After my stay at Art Stock 20, I had Come Out From A Helpless Impasse: The Black Sacrifice in 2000. This was the start of my ritual-and-performance-oriented creation. I believe that if you stick to something, let’s say creation, it would grow from a static being to an active one. That’s why artists exhibit what they create. You might as well stop when the painting is done, you don’t need exhibitions if you just like painting. Just like you don’t need to be a curator if you simply enjoy the artwork. It’s all about showing, but we can discuss whether it is for the purpose of education or to accommodate the person’s anxiety of existence.
In 2005, I started to do seal carving and restarted calligraphy, it was like going back to the old days when I painted for posters and temples, and practiced calligraphy by imitating the styles in Shi Men Song, Lanting Xu and Red Cliff (Chi Bi) by Tungpo Su. These are the ones that everybody gives credit for. It is not mainly about enhancing my techniques, it’s more about being imperturbable. This shows that people trained in crafting are definitely more imperturbable than we hippies are.
All my changes can be seen in my 2011 exhibition Fairest Fairies Fair, Phû-lōng-kòng Blossom at Ciaotou Baiwu. The exhibition showed numerous small objects which nobody cared to exhibit previously, but they have been my creations piled up for a long time. I still make them nowadays. When I painted for movie posters, I sketched and drafted in lots of notebooks. My work Wonder presented at the 2014 Cloud of Unknowing exhibition at Taipei Fine Arts Museum consisted of many sketches. I think of those sketches as the lots and pictures in temples. Since this exhibition, I have been using my sketches and notebooks to decorate my ritual space.
Looking back now, I realize that my whole life has been about fighting against existing systems and avoiding being defined and tamed by them. Just like the Chin Shang art variety store.
Techniques Make the Form, Personality and
Attitude Make the Style
As for the history of posters that I have gone through, it is a magic process that starts from prints to photos to color separation systems, and then to hire of artists to paint. The works of the master, Zi-fu Chen, I mentioned earlier were the models of all poster painters in Taiwan at that time. The format of posters now are decided by movie companies and then after design they are directly sent for printing.

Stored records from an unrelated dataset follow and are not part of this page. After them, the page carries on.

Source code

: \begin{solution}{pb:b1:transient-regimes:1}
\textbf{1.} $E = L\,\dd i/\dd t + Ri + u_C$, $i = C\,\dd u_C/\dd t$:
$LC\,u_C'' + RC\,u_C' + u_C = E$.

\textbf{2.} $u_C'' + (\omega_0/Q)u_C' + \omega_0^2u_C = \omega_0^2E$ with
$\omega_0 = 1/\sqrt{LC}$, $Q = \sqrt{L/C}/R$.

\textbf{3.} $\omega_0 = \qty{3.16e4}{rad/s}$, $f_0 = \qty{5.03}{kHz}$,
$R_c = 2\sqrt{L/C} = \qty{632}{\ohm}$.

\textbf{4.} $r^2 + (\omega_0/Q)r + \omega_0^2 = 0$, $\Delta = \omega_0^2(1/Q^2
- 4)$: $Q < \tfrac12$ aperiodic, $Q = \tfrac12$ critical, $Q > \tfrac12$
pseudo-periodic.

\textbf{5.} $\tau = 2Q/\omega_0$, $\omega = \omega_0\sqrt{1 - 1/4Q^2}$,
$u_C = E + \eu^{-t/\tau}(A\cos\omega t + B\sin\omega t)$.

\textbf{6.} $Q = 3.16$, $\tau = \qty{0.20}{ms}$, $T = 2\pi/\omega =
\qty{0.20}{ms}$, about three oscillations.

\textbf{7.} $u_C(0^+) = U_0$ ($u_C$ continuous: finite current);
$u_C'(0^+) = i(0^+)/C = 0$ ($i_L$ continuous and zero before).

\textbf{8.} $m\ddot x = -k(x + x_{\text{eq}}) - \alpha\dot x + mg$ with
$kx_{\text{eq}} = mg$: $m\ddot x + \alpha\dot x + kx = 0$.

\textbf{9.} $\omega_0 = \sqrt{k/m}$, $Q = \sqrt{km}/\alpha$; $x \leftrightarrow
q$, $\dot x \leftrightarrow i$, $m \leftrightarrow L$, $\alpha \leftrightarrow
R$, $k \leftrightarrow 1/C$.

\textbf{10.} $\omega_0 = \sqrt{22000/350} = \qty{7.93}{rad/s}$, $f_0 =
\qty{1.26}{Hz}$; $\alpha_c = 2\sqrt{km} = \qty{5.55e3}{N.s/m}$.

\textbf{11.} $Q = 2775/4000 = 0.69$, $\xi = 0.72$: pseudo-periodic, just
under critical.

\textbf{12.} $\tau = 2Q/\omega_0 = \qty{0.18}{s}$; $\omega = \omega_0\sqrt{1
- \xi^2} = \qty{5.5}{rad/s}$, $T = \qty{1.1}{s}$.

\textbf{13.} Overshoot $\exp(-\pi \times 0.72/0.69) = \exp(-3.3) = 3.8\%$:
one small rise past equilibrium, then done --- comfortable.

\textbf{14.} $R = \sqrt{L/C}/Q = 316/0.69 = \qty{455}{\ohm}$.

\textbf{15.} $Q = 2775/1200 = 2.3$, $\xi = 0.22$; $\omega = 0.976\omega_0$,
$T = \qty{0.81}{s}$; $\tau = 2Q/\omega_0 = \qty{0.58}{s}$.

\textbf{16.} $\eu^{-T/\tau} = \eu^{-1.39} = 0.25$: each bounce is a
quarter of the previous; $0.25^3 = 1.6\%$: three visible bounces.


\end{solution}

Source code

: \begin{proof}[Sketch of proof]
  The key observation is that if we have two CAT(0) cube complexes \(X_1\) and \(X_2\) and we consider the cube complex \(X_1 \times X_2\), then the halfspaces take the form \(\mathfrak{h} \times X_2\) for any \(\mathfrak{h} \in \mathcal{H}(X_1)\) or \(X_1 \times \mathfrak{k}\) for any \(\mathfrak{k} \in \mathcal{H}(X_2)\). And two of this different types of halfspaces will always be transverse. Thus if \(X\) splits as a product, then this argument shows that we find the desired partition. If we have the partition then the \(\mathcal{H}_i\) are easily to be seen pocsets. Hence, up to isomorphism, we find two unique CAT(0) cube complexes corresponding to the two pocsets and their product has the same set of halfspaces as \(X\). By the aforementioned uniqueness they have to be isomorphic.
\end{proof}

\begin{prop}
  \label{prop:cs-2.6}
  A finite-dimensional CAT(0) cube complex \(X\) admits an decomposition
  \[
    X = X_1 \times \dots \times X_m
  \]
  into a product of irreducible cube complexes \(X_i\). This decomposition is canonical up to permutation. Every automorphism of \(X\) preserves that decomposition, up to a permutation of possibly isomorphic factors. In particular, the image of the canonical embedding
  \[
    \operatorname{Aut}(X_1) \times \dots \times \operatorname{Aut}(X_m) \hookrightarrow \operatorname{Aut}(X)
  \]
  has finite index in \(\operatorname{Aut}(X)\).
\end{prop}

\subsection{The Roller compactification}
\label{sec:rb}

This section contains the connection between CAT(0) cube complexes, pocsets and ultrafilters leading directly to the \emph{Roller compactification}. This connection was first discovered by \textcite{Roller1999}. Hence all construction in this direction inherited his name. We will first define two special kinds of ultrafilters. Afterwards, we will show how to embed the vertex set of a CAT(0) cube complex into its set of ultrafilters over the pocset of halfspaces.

The way of painting the movie posters in middle Taiwan is more classic, like in Taichung, the colors of the poster are not as bright as other areas. Why? You can find the answer in the posters of movies Two Painters and Hsiao-hsien Hou’s Dust In The Wind. When a poster hangs high up to four or five floor, it creates an aesthetic distance, so the way of painting the poster is for people to enjoy it from a distance. The figures’ eyes are painted into octagon or hexagon. If you paint the eyes round, you will find them lifeless. Therefore, you should take the angles into consideration and viewers should find a poster natural when they look at it from a distance. If you want to look at the poster from a closer place, you have to show your delicacy, like how you treat a classical oil painting, because you want to look at it from a close distance. Here is the thing: what’s a large-scale painting? Do you see it as the collection of various small paintings or you start with the techniques used specifically for paintings in a large size?
There’s a person who is great at large-scale paintings, that is Chin-Ho Huang. Chun-rong Yen has the biggest paint of Jin-ho Huang whose style is a little bit like that of the German artist Jörg Immendorff, more of the school of the lower class. He put loads of paints on his canvas. His works can be as large as in size nine hundred, and when you examine his works closely, all you can see is loads of paints and a mess. But once you look at them from a distance, you then figure out the painter’s logic from the mess. That is what I mean large-scale paintings which differentiates itself from temple paintings. Temple paintings have to reveal the details whereas a movie or an ad poster needs to be viewed from a distance. It is in my learning system, so I know it clearly. For example, the lines in temple paintings tend to be very smooth like thoses in Thangka, except for the time when ink and wash painting techniques are applied, so you seldom see a falling stroke touch in a temple painting.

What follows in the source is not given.